[Instructions for the task]:
The records are to be reproduced verbatim.

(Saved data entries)
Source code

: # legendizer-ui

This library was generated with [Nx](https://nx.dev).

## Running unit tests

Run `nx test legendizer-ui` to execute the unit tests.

[Solution for this task]:
Source code

: # legendizer-ui

This library was generated with [Nx](https://nx.dev).

## Running unit tests

Run `nx test legendizer-ui` to execute the unit tests.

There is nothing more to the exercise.